Europe Daily Briefing: London firm's profits spark calls for oil market probe, Mandatory testing for German returnees, UK buys 5
7 August: Your round-up of the issues leading today's agenda
- A key Senate Democrat is urging U.S. regulators to conduct a thorough analysis of whether oil markets are susceptible to manipulation following a Bloomberg News report that documented how a small London firm made as much as $500 million when the price of crude went negative in April. Senator Sherrod Brown of Ohio, the Banking Committee’s top Democrat, said Vega Capital London Ltd.’s trading profits indicate that “additional regulatory safeguards” are needed, according to a letter he sent Thursday to the Commodity Futures Trading Commission. He also questioned comments CFTC Chairman Heath Tarbert has made about what happened on April 20, when the price of oil hit -$37 a barrel.
- People returning to Germany from countries with a high risk of coronavirus will, from Saturday, have to undergo tests on arrival, unless they can provide a negative test result that’s less than two days old, the German health minister has said, according to the BBC. The tests - which are free - had been offered to such returnees on a voluntary basis since last week, but will now become mandatory. "I appreciate that this is an infringement on individual freedom, but I think it is a justifiable one," health minister Jens Spahn told reporters on Thursday.
- 50 million face masks bought by the UK government will not be used in the NHS due to safety concerns, reports Sky News. The personal protective equipment (PPE) ordered from Ayanda Capital have ear loops rather than head loops, and there are concerns over whether they are adequate. The Good Law Project and EveryDoctor, which are suing the government over the contract taken out because of coronavirus, estimate the masks cost more than £150m. Court papers show Ayanda was awarded a £252.5m contract on 29 April - with £41.25m payable on commencement to secure the manufacturing capacity.

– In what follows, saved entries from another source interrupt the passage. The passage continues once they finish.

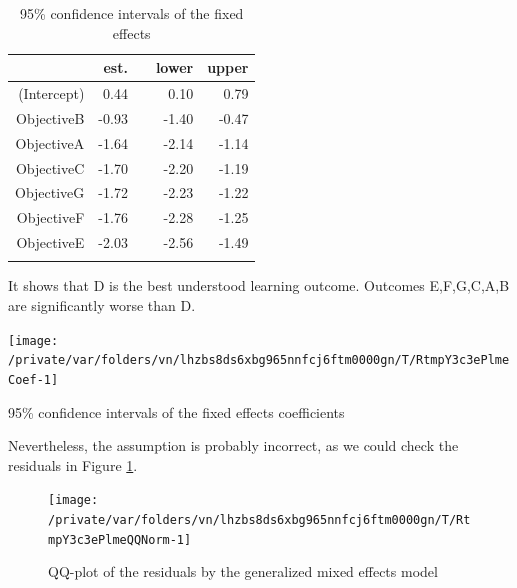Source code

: \documentclass[12pt,english,nohyper]{tufte-handout}\usepackage[]{graphicx}\usepackage[]{color}
\newenvironment{knitrout}{}{} %
\begin{document}
\begin{longtable}{rrlrr}
  \hline
 & est. &    & lower & upper \\ 
  \hline
(Intercept) & 0.44 &  & 0.10 & 0.79 \\ 
  ObjectiveB & -0.93 &  & -1.40 & -0.47 \\ 
  ObjectiveA & -1.64 &  & -2.14 & -1.14 \\ 
  ObjectiveC & -1.70 &  & -2.20 & -1.19 \\ 
  ObjectiveG & -1.72 &  & -2.23 & -1.22 \\ 
  ObjectiveF & -1.76 &  & -2.28 & -1.25 \\ 
  ObjectiveE & -2.03 &  & -2.56 & -1.49 \\ 
   \hline
\hline
\caption{95\% confidence intervals of the fixed effects} 
\label{tab:lme_fixed}
\end{longtable}


It shows that D is the best understood learning outcome.
Outcomes E,F,G,C,A,B are
significantly worse than D.



\begin{knitrout}
\color{fgcolor}\begin{marginfigure}
\texttt{[image: /private/var/folders/vn/lhzbs8ds6xbg965nnfcj6ftm0000gn/T/RtmpY3c3ePlmeCoef-1]} \caption[95\% confidence intervals of the fixed effects coefficients]{95\% confidence intervals of the fixed effects coefficients}\label{mar:lmeCoef}
\end{marginfigure}


\end{knitrout}

Nevertheless, the assumption is probably incorrect, as we could check the residuals in
Figure \ref{fig:lmeQQNorm}.

\begin{knitrout}
\color{fgcolor}\begin{figure}

{\centering \texttt{[image: /private/var/folders/vn/lhzbs8ds6xbg965nnfcj6ftm0000gn/T/RtmpY3c3ePlmeQQNorm-1]} 

}

\caption[QQ-plot of the residuals by the generalized mixed effects model]{QQ-plot of the residuals by the generalized mixed effects model}\label{fig:lmeQQNorm}
\end{figure}


\end{knitrout}
\end{document}
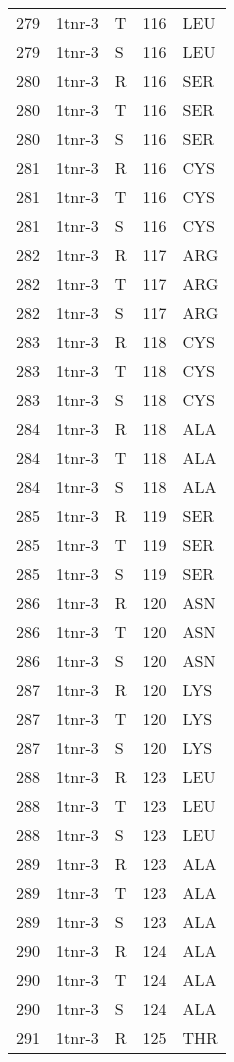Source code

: \begin{longtable}[l]{l|l|l|l|l}
	279 & 1tnr-3 & T & 116 & LEU \\
	279 & 1tnr-3 & S & 116 & LEU \\
	280 & 1tnr-3 & R & 116 & SER \\
	280 & 1tnr-3 & T & 116 & SER \\
	280 & 1tnr-3 & S & 116 & SER \\
	281 & 1tnr-3 & R & 116 & CYS \\
	281 & 1tnr-3 & T & 116 & CYS \\
	281 & 1tnr-3 & S & 116 & CYS \\
	282 & 1tnr-3 & R & 117 & ARG \\
	282 & 1tnr-3 & T & 117 & ARG \\
	282 & 1tnr-3 & S & 117 & ARG \\
	283 & 1tnr-3 & R & 118 & CYS \\
	283 & 1tnr-3 & T & 118 & CYS \\
	283 & 1tnr-3 & S & 118 & CYS \\
	284 & 1tnr-3 & R & 118 & ALA \\
	284 & 1tnr-3 & T & 118 & ALA \\
	284 & 1tnr-3 & S & 118 & ALA \\
	285 & 1tnr-3 & R & 119 & SER \\
	285 & 1tnr-3 & T & 119 & SER \\
	285 & 1tnr-3 & S & 119 & SER \\
	286 & 1tnr-3 & R & 120 & ASN \\
	286 & 1tnr-3 & T & 120 & ASN \\
	286 & 1tnr-3 & S & 120 & ASN \\
	287 & 1tnr-3 & R & 120 & LYS \\
	287 & 1tnr-3 & T & 120 & LYS \\
	287 & 1tnr-3 & S & 120 & LYS \\
	288 & 1tnr-3 & R & 123 & LEU \\
	288 & 1tnr-3 & T & 123 & LEU \\
	288 & 1tnr-3 & S & 123 & LEU \\
	289 & 1tnr-3 & R & 123 & ALA \\
	289 & 1tnr-3 & T & 123 & ALA \\
	289 & 1tnr-3 & S & 123 & ALA \\
	290 & 1tnr-3 & R & 124 & ALA \\
	290 & 1tnr-3 & T & 124 & ALA \\
	290 & 1tnr-3 & S & 124 & ALA \\
	291 & 1tnr-3 & R & 125 & THR \\

\end{longtable}
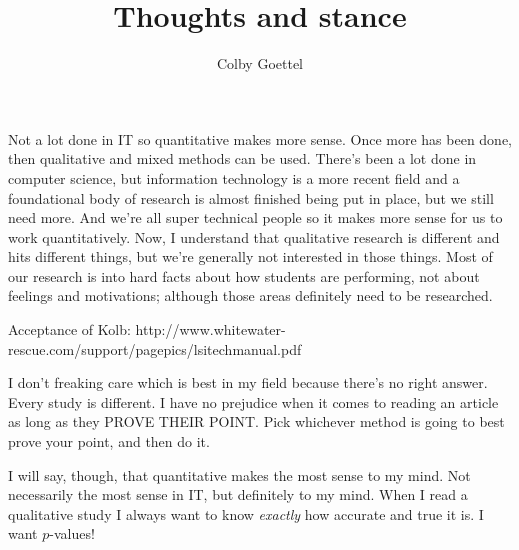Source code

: \documentclass[man,natbib]{apa6}
\title{Thoughts and stance}
\author{Colby Goettel}
\affiliation{Brigham Young University}
\begin{document}
\maketitle




Not a lot done in IT so quantitative makes more sense. Once more has been done, then qualitative and mixed methods can be used. There's been a lot done in computer science, but information technology is a more recent field and a foundational body of research is almost finished being put in place, but we still need more. And we're all super technical people so it makes more sense for us to work quantitatively. Now, I understand that qualitative research is different and hits different things, but we're generally not interested in those things. Most of our research is into hard facts about how students are performing, not about feelings and motivations; although those areas definitely need to be researched.

Acceptance of Kolb: http://www.whitewater-rescue.com/support/pagepics/lsitechmanual.pdf

I don't freaking care which is best in my field because there's no right answer. Every study is different. I have no prejudice when it comes to reading an article as long as they PROVE THEIR POINT. Pick whichever method is going to best prove your point, and then do it.

I will say, though, that quantitative makes the most sense to my mind. Not necessarily the most sense in IT, but definitely to my mind. When I read a qualitative study I always want to know \emph{exactly} how accurate and true it is. I want $p$-values!
\end{document}
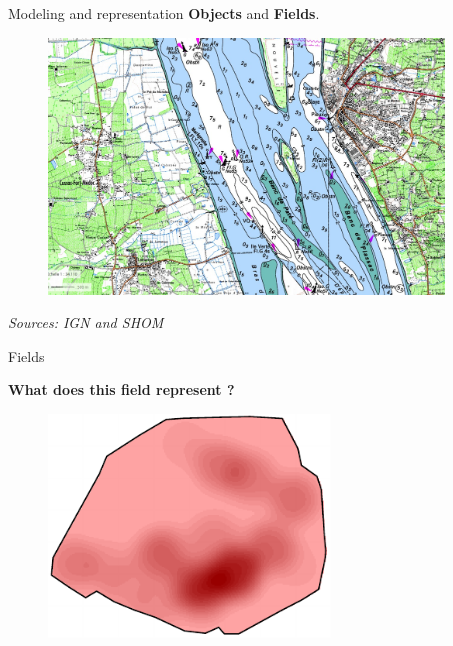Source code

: \begin{frame}{Modeling and representation}
\textbf{Objects} and  \textbf{Fields}.

\begin{figure}
\includegraphics[width=10.5cm]{FortMedoc.jpg}
\end{figure}

\footnotesize
\textit{Sources: IGN and SHOM }
\normalsize

\end{frame}



\begin{frame}{Fields}

\textbf{What does this field represent ?}

\begin{figure}
\includegraphics[width=7.5cm]{Champs.pdf}
\end{figure}

\end{frame}



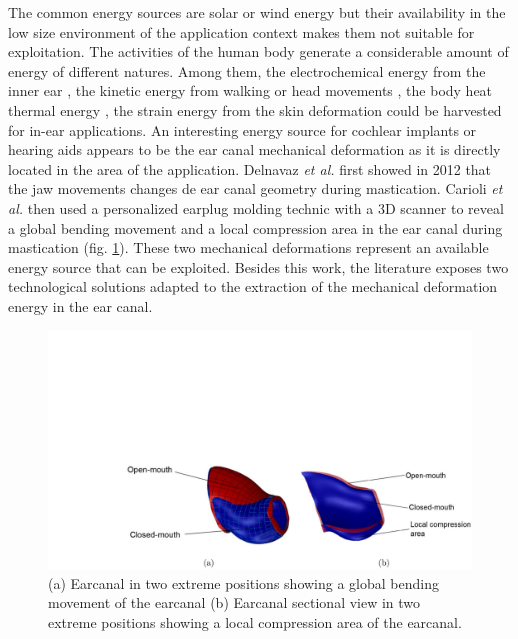 \documentclass[3p,twocolumn,preprint]{elsarticle}
\begin{document}
The common energy sources are solar or wind energy but their availability in the low size environment of the application context makes them not suitable for exploitation. The activities of the human body generate a considerable amount of energy of different natures. Among them, the electrochemical energy from the inner ear \cite{Mercier2012}, the kinetic energy from walking or head movements \cite{Azimi2021,Smilek2016}, the body heat thermal energy \cite{Kim2014}, the strain energy from the skin deformation \cite{Jin2021} could be harvested for in-ear applications. An interesting energy source for cochlear implants or hearing aids appears to be the ear canal mechanical deformation as it is directly located in the area of the application. Delnavaz \emph{et al.} first showed in 2012 that the jaw movements changes de ear canal geometry during mastication. Carioli \emph{et al.} then used a personalized earplug molding technic with a 3D scanner to reveal a global bending movement and a local compression area in the ear canal during mastication \cite{Carioli2016} (fig. \ref{fig:molding}). These two mechanical deformations represent an available energy source that can be exploited. Besides this work, the literature exposes two technological solutions adapted to the extraction of the mechanical deformation energy in the ear canal.
\begin{figure}[!htbp]
	\centering
	\captionsetup{justification=centering}
	\includegraphics[trim={6cm 0cm 0cm 10cm},clip, width=0.6\linewidth]{figures/molding.pdf}
	\caption{(a) Earcanal in two extreme positions showing a global bending movement of the earcanal (b) Earcanal sectional view in two extreme positions showing a local compression area of the earcanal. \cite{Carioli2016}}
	\label{fig:molding}
\end{figure}
\end{document}
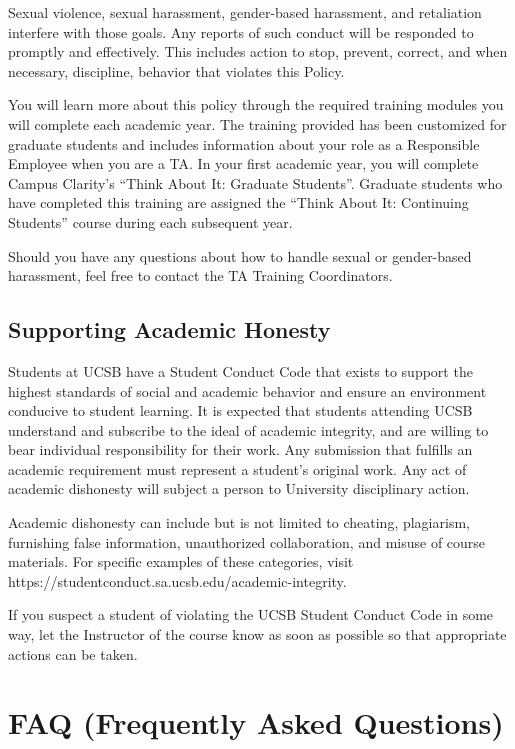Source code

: \documentclass[
  letterpaper,
  DIV=11,
  numbers=noendperiod]{scrreprt}
\begin{document}
Sexual violence, sexual harassment, gender-based harassment, and
retaliation interfere with those goals. Any reports of such conduct will
be responded to promptly and effectively. This includes action to stop,
prevent, correct, and when necessary, discipline, behavior that violates
this Policy.

You will learn more about this policy through the required training
modules you will complete each academic year. The training provided has
been customized for graduate students and includes information about
your role as a Responsible Employee when you are a TA. In your first
academic year, you will complete Campus Clarity's ``Think About It:
Graduate Students''. Graduate students who have completed this training
are assigned the ``Think About It: Continuing Students'' course during
each subsequent year.

Should you have any questions about how to handle sexual or gender-based
harassment, feel free to contact the TA Training Coordinators.

\hypertarget{supporting-academic-honesty}{%
\chapter{Supporting Academic
Honesty}\label{supporting-academic-honesty}}

Students at UCSB have a Student Conduct Code that exists to support the
highest standards of social and academic behavior and ensure an
environment conducive to student learning. It is expected that students
attending UCSB understand and subscribe to the ideal of academic
integrity, and are willing to bear individual responsibility for their
work. Any submission that fulfills an academic requirement must
represent a student's original work. Any act of academic dishonesty will
subject a person to University disciplinary action.

Academic dishonesty can include but is not limited to cheating,
plagiarism, furnishing false information, unauthorized collaboration,
and misuse of course materials. For specific examples of these
categories, visit https://studentconduct.sa.ucsb.edu/academic-integrity.

If you suspect a student of violating the UCSB Student Conduct Code in
some way, let the Instructor of the course know as soon as possible so
that appropriate actions can be taken.

\part{\textbf{FAQ (Frequently Asked Questions)}}
\end{document}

- German prosecutors have filed fraud charges against three former board members and a retired senior employee at carmaker Audi, the BBC says. It is the latest legal development in the "dieselgate" scandal, in which companies and executives were alleged to have broken emissions rules. Audi is part of Volkswagen, which in 2015 admitted cheating emissions tests on 11 million vehicles worldwide. Former Audi boss Rupert Stadler already faces charges relating to the affair. Munich prosecutors said on Thursday the latest four defendants were accused of "fraud, indirect false certification and criminal advertising". They were not named.